I believe the strength of a film’s impact can only truly be measured with the passage of time. So it comes as no surprise that Alfred Hitchcock’s “Psycho” continues to top online movie listings 57 years after its release.

Its cinematic importance is evident through the numerous references and parodies in pop culture, the familiarity of the film’s shower scene and musical score regardless if you’ve seen “Psycho” or not, as well as its clear influence on slasher films, with many critics deeming it the earliest example of the genre.

These studies and critiques didn’t occur one day after the film’s release; in fact, initial reviews were mixed, with critics citing the film’s small budget and gruesome imagery as low points.

Ethics and morality were also called into question for “Psycho’s” unprecedented portrayal of violence and sexuality, as was its depiction of taboo subjects like two un-wed lovers sharing a bed together, and the now-comical controversy surrounding the filming of a flushing toilet; “Psycho” became the first mainstream film to show the action onscreen.

Despite early critical contention and disputes from industry guideline officials about the film’s content, audiences loved “Psycho.”

Theaters across the globe experienced heavy traffic, partly due to Hitchcock’s insistence that moviegoers arrive early. The director worked with distributors at Paramount Pictures to release a guide forewarning the public that they would not be permitted to enter theaters once the movie started.

“I’ve suggested that ‘Psycho’ be seen from the beginning,” Hitchcock said in the announcement. “In fact, this is more than a suggestion. It is required. […] This of course is to help you enjoy ‘Psycho’ more.”

The campaign worked, and eventually movie critics began to change their mind about “Psycho.”

So much in fact that film scholars often name it as one of Hitchcock’s best works, if not one of the greatest movies of all time. It’s now viewed as a piece of art, a timeless milestone in cinema that inspired new filmmakers.

In many ways, “Psycho” helped pave the way for slasher films, a subgenre of horror movies which predominantly feature a crazed antagonist with an affinity for bladed tools and posed a threat to our seemingly civilized world.

Without “Psycho,” there’s a good chance there would be no “Halloween,” “A Nightmare on Elm Street” or “The Texas Chain Saw Massacre,” all of which are seen as masterpieces in horror films.

There is something to be said of a film’s legacy when almost anyone knows “Psycho’s” iconic scene without even watching the film.
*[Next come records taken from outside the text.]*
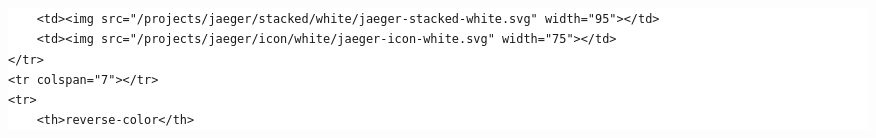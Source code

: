         <td><img src="/projects/jaeger/stacked/white/jaeger-stacked-white.svg" width="95"></td>
        <td><img src="/projects/jaeger/icon/white/jaeger-icon-white.svg" width="75"></td>
    </tr>
    <tr colspan="7"></tr>
    <tr>
        <th>reverse-color</th>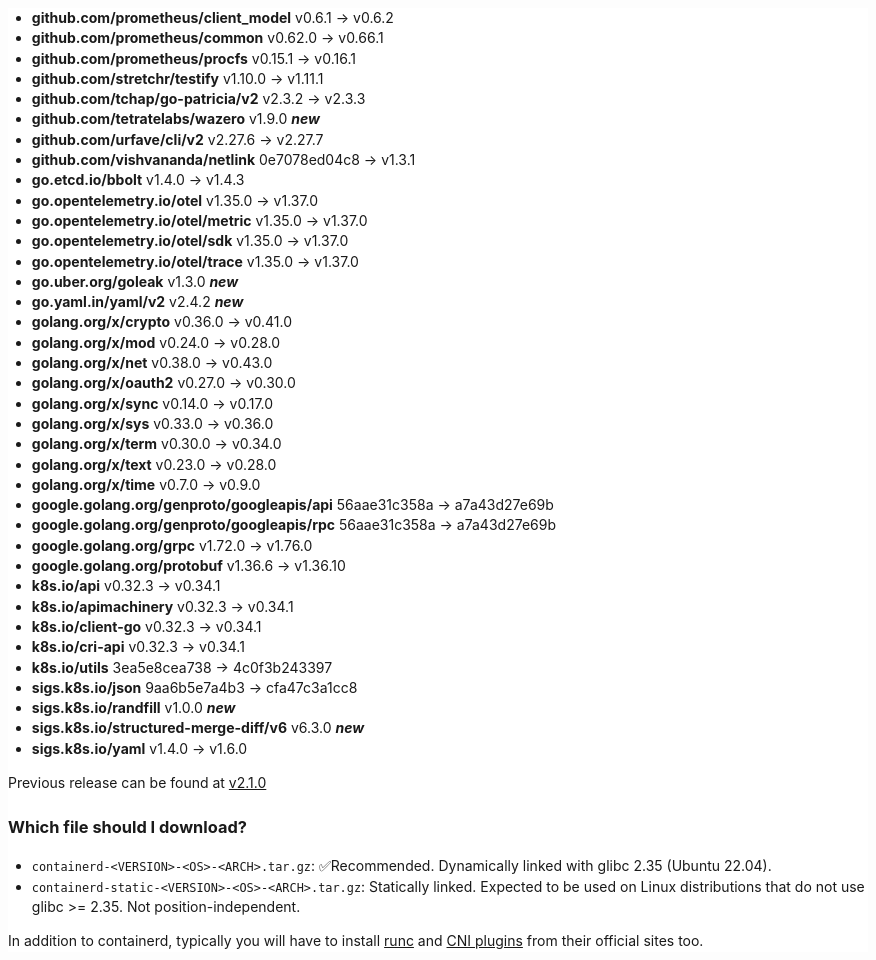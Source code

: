 * **github.com/prometheus/client_model**                                 v0.6.1 -> v0.6.2
* **github.com/prometheus/common**                                       v0.62.0 -> v0.66.1
* **github.com/prometheus/procfs**                                       v0.15.1 -> v0.16.1
* **github.com/stretchr/testify**                                        v1.10.0 -> v1.11.1
* **github.com/tchap/go-patricia/v2**                                    v2.3.2 -> v2.3.3
* **github.com/tetratelabs/wazero**                                      v1.9.0 **_new_**
* **github.com/urfave/cli/v2**                                           v2.27.6 -> v2.27.7
* **github.com/vishvananda/netlink**                                     0e7078ed04c8 -> v1.3.1
* **go.etcd.io/bbolt**                                                   v1.4.0 -> v1.4.3
* **go.opentelemetry.io/otel**                                           v1.35.0 -> v1.37.0
* **go.opentelemetry.io/otel/metric**                                    v1.35.0 -> v1.37.0
* **go.opentelemetry.io/otel/sdk**                                       v1.35.0 -> v1.37.0
* **go.opentelemetry.io/otel/trace**                                     v1.35.0 -> v1.37.0
* **go.uber.org/goleak**                                                 v1.3.0 **_new_**
* **go.yaml.in/yaml/v2**                                                 v2.4.2 **_new_**
* **golang.org/x/crypto**                                                v0.36.0 -> v0.41.0
* **golang.org/x/mod**                                                   v0.24.0 -> v0.28.0
* **golang.org/x/net**                                                   v0.38.0 -> v0.43.0
* **golang.org/x/oauth2**                                                v0.27.0 -> v0.30.0
* **golang.org/x/sync**                                                  v0.14.0 -> v0.17.0
* **golang.org/x/sys**                                                   v0.33.0 -> v0.36.0
* **golang.org/x/term**                                                  v0.30.0 -> v0.34.0
* **golang.org/x/text**                                                  v0.23.0 -> v0.28.0
* **golang.org/x/time**                                                  v0.7.0 -> v0.9.0
* **google.golang.org/genproto/googleapis/api**                          56aae31c358a -> a7a43d27e69b
* **google.golang.org/genproto/googleapis/rpc**                          56aae31c358a -> a7a43d27e69b
* **google.golang.org/grpc**                                             v1.72.0 -> v1.76.0
* **google.golang.org/protobuf**                                         v1.36.6 -> v1.36.10
* **k8s.io/api**                                                         v0.32.3 -> v0.34.1
* **k8s.io/apimachinery**                                                v0.32.3 -> v0.34.1
* **k8s.io/client-go**                                                   v0.32.3 -> v0.34.1
* **k8s.io/cri-api**                                                     v0.32.3 -> v0.34.1
* **k8s.io/utils**                                                       3ea5e8cea738 -> 4c0f3b243397
* **sigs.k8s.io/json**                                                   9aa6b5e7a4b3 -> cfa47c3a1cc8
* **sigs.k8s.io/randfill**                                               v1.0.0 **_new_**
* **sigs.k8s.io/structured-merge-diff/v6**                               v6.3.0 **_new_**
* **sigs.k8s.io/yaml**                                                   v1.4.0 -> v1.6.0

Previous release can be found at [v2.1.0](https://github.com/containerd/containerd/releases/tag/v2.1.0)
### Which file should I download?
* `containerd-<VERSION>-<OS>-<ARCH>.tar.gz`:         ✅Recommended. Dynamically linked with glibc 2.35 (Ubuntu 22.04).
* `containerd-static-<VERSION>-<OS>-<ARCH>.tar.gz`:  Statically linked. Expected to be used on Linux distributions that do not use glibc >= 2.35. Not position-independent.

In addition to containerd, typically you will have to install [runc](https://github.com/opencontainers/runc/releases)
and [CNI plugins](https://github.com/containernetworking/plugins/releases) from their official sites too.

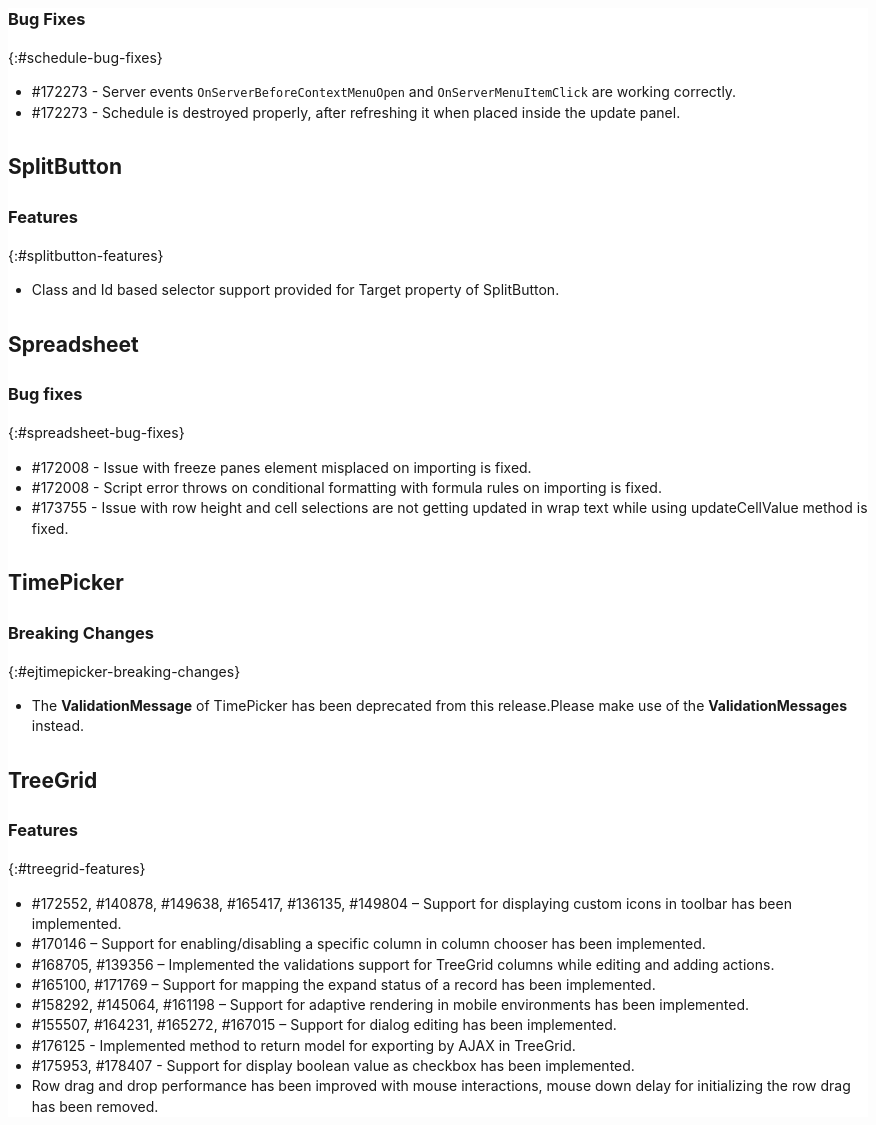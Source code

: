 ### Bug Fixes
{:#schedule-bug-fixes} 

* \#172273 - Server events `OnServerBeforeContextMenuOpen` and `OnServerMenuItemClick` are working correctly.
* \#172273 - Schedule is destroyed properly, after refreshing it when placed inside the update panel.
## SplitButton

### Features
{:#splitbutton-features}

*  Class and Id based selector support provided for Target property of SplitButton.

## Spreadsheet

### Bug fixes
{:#spreadsheet-bug-fixes}

* \#172008 - Issue with freeze panes element misplaced on importing is fixed.
* \#172008 - Script error throws on conditional formatting with formula rules on importing is fixed.
* \#173755 - Issue with row height and cell selections are not getting updated in wrap text while using updateCellValue method is fixed.

## TimePicker

### Breaking Changes
{:#ejtimepicker-breaking-changes}

* The **ValidationMessage** of TimePicker has been deprecated from this release.Please make use of the **ValidationMessages** instead. 

## TreeGrid

### Features
{:#treegrid-features}

* \#172552, \#140878, \#149638, \#165417, \#136135, \#149804 – Support for displaying custom icons in toolbar has been implemented.
* \#170146 – Support for enabling/disabling a specific column in column chooser has been implemented.
* \#168705, \#139356 – Implemented the validations support for TreeGrid columns while editing and adding actions.
* \#165100, \#171769 – Support for mapping the expand status of a record has been implemented.
* \#158292, \#145064, \#161198 – Support for adaptive rendering in mobile environments has been implemented.
* \#155507, \#164231, \#165272, \#167015 – Support for dialog editing has been implemented.
* \#176125 - Implemented method to return model for exporting by AJAX in TreeGrid.
* \#175953, \#178407 - Support for display boolean value as checkbox has been implemented.
* Row drag and drop performance has been improved with mouse interactions, mouse down delay for initializing the row drag has been removed.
Without spoiling the film, that scene came as a shock to many viewers in 1960. There many reasons as to why, but perhaps the most telling is its terrifying execution.

The footage itself is shocking enough, but it was the use of quick cuts in the editing process that further amplified the brutality of the scene. Coupled with the now recognizable score by composer Bernard Herrmann, and what’s left is a scene that was built to make an impact. And it did.

Hitchcock threw away conventional filmmaking when he made “Psycho.” He played off of audiences’ expectations – and this is partly due to the film’s source material by author Robert Bloch. The film could have failed. Hitchcock intentionally filmed “Psycho” in black and white and was on a much smaller budget, choosing to use his own television crew to produce the film.

“Psycho” would later receive four Academy Award nominations. Nearly 32 years after its release, the film was selected for preservation in the National Film Registry. Today, “Psycho” continues to place highly among horror movie lists.

It’s certainly a film worth remembering this Halloween season. Then again, time has shown it’s hard to forget.